[Start of section]

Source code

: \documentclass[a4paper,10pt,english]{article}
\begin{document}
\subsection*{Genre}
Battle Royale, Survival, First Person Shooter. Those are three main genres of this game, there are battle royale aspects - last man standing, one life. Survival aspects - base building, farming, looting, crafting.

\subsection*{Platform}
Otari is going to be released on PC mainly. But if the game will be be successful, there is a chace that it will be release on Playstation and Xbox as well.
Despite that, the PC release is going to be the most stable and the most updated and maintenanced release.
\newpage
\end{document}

[End of section]

--- Try it ---
Copy every line that contains "there" from the listing above.

--- Solved exercise ---
Battle Royale, Survival, First Person Shooter. Those are three main genres of this game, there are battle royale aspects - last man standing, one life. Survival aspects - base building, farming, looting, crafting.
Otari is going to be released on PC mainly. But if the game will be be successful, there is a chace that it will be release on Playstation and Xbox as well.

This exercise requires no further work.